Tom Muecke

No. 7, 15
- Position: Quarterback

Personal information
- Born: August 20, 1963 Waco, Texas, U.S.
- Died: April 23, 2016 (aged 52) Friendswood, Texas, U.S.
- Listed height: 6 ft 1 in (1.85 m)
- Listed weight: 195 lb (88 kg)

Career information
- High school: Angleton (TX)
- College: Baylor

Career history
- 1986–1988: Winnipeg Blue Bombers
- 1990: Calgary Stampeders*
- 1990: Houston Oilers*
- 1991–1994: Edmonton Eskimos
- 1994: Shreveport Pirates
- * Offseason and/or practice squad member only

Awards and highlights
- 3× Grey Cup champion (1988, 1990, 1993);

Career CFL statistics
- Comp. / Att.: 311 / 612
- Passing yards: 4,298
- TD–INT: 33–28
- Rushing TDs: 2

= Tom Muecke =

American gridiron football player (1963–2016)

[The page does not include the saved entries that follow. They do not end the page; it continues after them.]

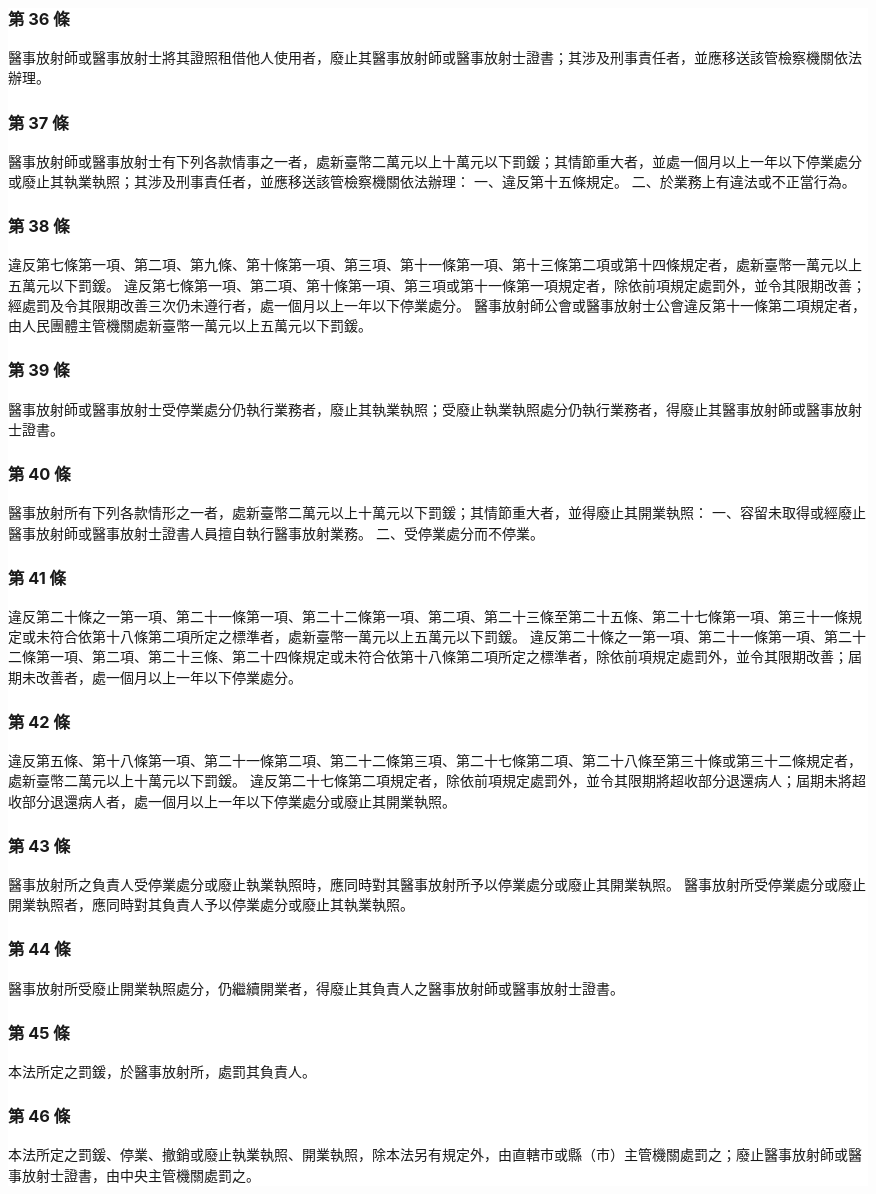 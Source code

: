 ### 第 36 條

醫事放射師或醫事放射士將其證照租借他人使用者，廢止其醫事放射師或醫事放射士證書；其涉及刑事責任者，並應移送該管檢察機關依法辦理。

### 第 37 條

醫事放射師或醫事放射士有下列各款情事之一者，處新臺幣二萬元以上十萬元以下罰鍰；其情節重大者，並處一個月以上一年以下停業處分或廢止其執業執照；其涉及刑事責任者，並應移送該管檢察機關依法辦理：
一、違反第十五條規定。
二、於業務上有違法或不正當行為。

### 第 38 條

違反第七條第一項、第二項、第九條、第十條第一項、第三項、第十一條第一項、第十三條第二項或第十四條規定者，處新臺幣一萬元以上五萬元以下罰鍰。
違反第七條第一項、第二項、第十條第一項、第三項或第十一條第一項規定者，除依前項規定處罰外，並令其限期改善；經處罰及令其限期改善三次仍未遵行者，處一個月以上一年以下停業處分。
醫事放射師公會或醫事放射士公會違反第十一條第二項規定者，由人民團體主管機關處新臺幣一萬元以上五萬元以下罰鍰。

### 第 39 條

醫事放射師或醫事放射士受停業處分仍執行業務者，廢止其執業執照；受廢止執業執照處分仍執行業務者，得廢止其醫事放射師或醫事放射士證書。

### 第 40 條

醫事放射所有下列各款情形之一者，處新臺幣二萬元以上十萬元以下罰鍰；其情節重大者，並得廢止其開業執照：
一、容留未取得或經廢止醫事放射師或醫事放射士證書人員擅自執行醫事放射業務。
二、受停業處分而不停業。

### 第 41 條

違反第二十條之一第一項、第二十一條第一項、第二十二條第一項、第二項、第二十三條至第二十五條、第二十七條第一項、第三十一條規定或未符合依第十八條第二項所定之標準者，處新臺幣一萬元以上五萬元以下罰鍰。
違反第二十條之一第一項、第二十一條第一項、第二十二條第一項、第二項、第二十三條、第二十四條規定或未符合依第十八條第二項所定之標準者，除依前項規定處罰外，並令其限期改善；屆期未改善者，處一個月以上一年以下停業處分。

### 第 42 條

違反第五條、第十八條第一項、第二十一條第二項、第二十二條第三項、第二十七條第二項、第二十八條至第三十條或第三十二條規定者，處新臺幣二萬元以上十萬元以下罰鍰。
違反第二十七條第二項規定者，除依前項規定處罰外，並令其限期將超收部分退還病人；屆期未將超收部分退還病人者，處一個月以上一年以下停業處分或廢止其開業執照。

### 第 43 條

醫事放射所之負責人受停業處分或廢止執業執照時，應同時對其醫事放射所予以停業處分或廢止其開業執照。
醫事放射所受停業處分或廢止開業執照者，應同時對其負責人予以停業處分或廢止其執業執照。

### 第 44 條

醫事放射所受廢止開業執照處分，仍繼續開業者，得廢止其負責人之醫事放射師或醫事放射士證書。

### 第 45 條

本法所定之罰鍰，於醫事放射所，處罰其負責人。

### 第 46 條

本法所定之罰鍰、停業、撤銷或廢止執業執照、開業執照，除本法另有規定外，由直轄市或縣（市）主管機關處罰之；廢止醫事放射師或醫事放射士證書，由中央主管機關處罰之。

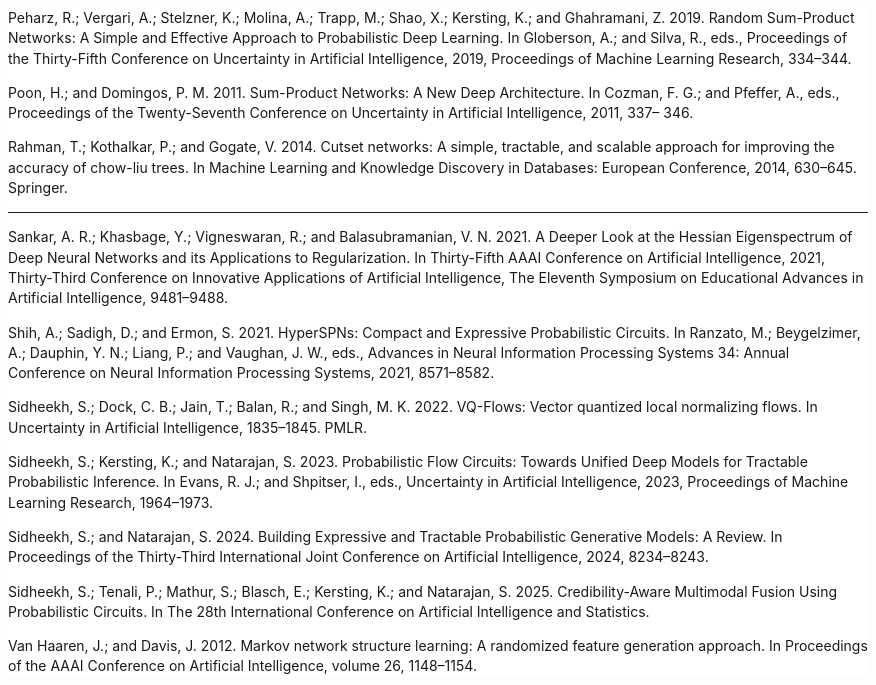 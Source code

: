Peharz, R.; Vergari, A.; Stelzner, K.; Molina, A.; Trapp, M.;
Shao, X.; Kersting, K.; and Ghahramani, Z. 2019. Random
Sum-Product Networks: A Simple and Effective Approach
to Probabilistic Deep Learning. In Globerson, A.; and Silva,
R., eds., Proceedings of the Thirty-Fifth Conference on Uncertainty in Artificial Intelligence, 2019, Proceedings of Machine Learning Research, 334–344.

Poon, H.; and Domingos, P. M. 2011. Sum-Product Networks: A New Deep Architecture. In Cozman, F. G.; and
Pfeffer, A., eds., Proceedings of the Twenty-Seventh Conference on Uncertainty in Artificial Intelligence, 2011, 337–
346.

Rahman, T.; Kothalkar, P.; and Gogate, V. 2014. Cutset networks: A simple, tractable, and scalable approach for improving the accuracy of chow-liu trees. In Machine Learning
and Knowledge Discovery in Databases: European Conference, 2014, 630–645. Springer.


-----

Sankar, A. R.; Khasbage, Y.; Vigneswaran, R.; and Balasubramanian, V. N. 2021. A Deeper Look at the Hessian Eigenspectrum of Deep Neural Networks and its Applications to
Regularization. In Thirty-Fifth AAAI Conference on Artificial Intelligence, 2021, Thirty-Third Conference on Innovative Applications of Artificial Intelligence, The Eleventh
Symposium on Educational Advances in Artificial Intelligence, 9481–9488.

Shih, A.; Sadigh, D.; and Ermon, S. 2021. HyperSPNs:
Compact and Expressive Probabilistic Circuits. In Ranzato, M.; Beygelzimer, A.; Dauphin, Y. N.; Liang, P.; and
Vaughan, J. W., eds., Advances in Neural Information Processing Systems 34: Annual Conference on Neural Information Processing Systems, 2021, 8571–8582.

Sidheekh, S.; Dock, C. B.; Jain, T.; Balan, R.; and Singh,
M. K. 2022. VQ-Flows: Vector quantized local normalizing
flows. In Uncertainty in Artificial Intelligence, 1835–1845.
PMLR.

Sidheekh, S.; Kersting, K.; and Natarajan, S. 2023. Probabilistic Flow Circuits: Towards Unified Deep Models for
Tractable Probabilistic Inference. In Evans, R. J.; and Shpitser, I., eds., Uncertainty in Artificial Intelligence, 2023,
Proceedings of Machine Learning Research, 1964–1973.

Sidheekh, S.; and Natarajan, S. 2024. Building Expressive
and Tractable Probabilistic Generative Models: A Review.
In Proceedings of the Thirty-Third International Joint Conference on Artificial Intelligence, 2024, 8234–8243.

Sidheekh, S.; Tenali, P.; Mathur, S.; Blasch, E.; Kersting, K.;
and Natarajan, S. 2025. Credibility-Aware Multimodal Fusion Using Probabilistic Circuits. In The 28th International
Conference on Artificial Intelligence and Statistics.

Van Haaren, J.; and Davis, J. 2012. Markov network structure learning: A randomized feature generation approach.
In Proceedings of the AAAI Conference on Artificial Intelligence, volume 26, 1148–1154.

Thomas Warren Muecke, Jr. (pronounced Mickey; August 20, 1963 – April 23, 2016) was an American professional football quarterback who played seven seasons in the Canadian Football League (CFL) with the Winnipeg Blue Bombers, Edmonton Eskimos and Shreveport Pirates. He played college football at Baylor University. He was also a member of the Houston Oilers and Calgary Stampeders.

==Early life==
Muecke played high school football at Angleton High School in Angleton, Texas. He led the team to a 10–0 season.

==College career==
Muecke played for the Baylor Bears from 1982 to 1985. He graduated with a bachelor's degree in business administration. He was inducted into the Baylor Athletic Hall of Fame in 2015.

==Professional career==
Muecke signed with the CFL's Winnipeg Blue Bombers in August 1986 and played for the team from 1986 to 1988. He was signed by the Calgary Stampeders of the CFL in 1990 but retired before the start of the 1990 CFL season. He then began selling insurance in Waco, Texas. Muecke came out of retirement for a tryout with the Houston Oilers of the National Football League in June 1990 and signed with the team in July 1990. He was later signed to the Oilers' practice squad in October 1990. He was released by the Oilers in August 1991. Muecke was signed by the Edmonton Eskimos of the CFL in September 1991. He was released by the Eskimos in June 1994. He signed with the CFL's Shreveport Pirates in July 1994. Muecke was released by the Pirates in August 1994.

==Personal life==
Muecke graduated with a Doctor of Optometry degree from the University of Houston College of Optometry after his football career. He spent time working as an optometrist.

He died of a heart attack on April 23, 2016.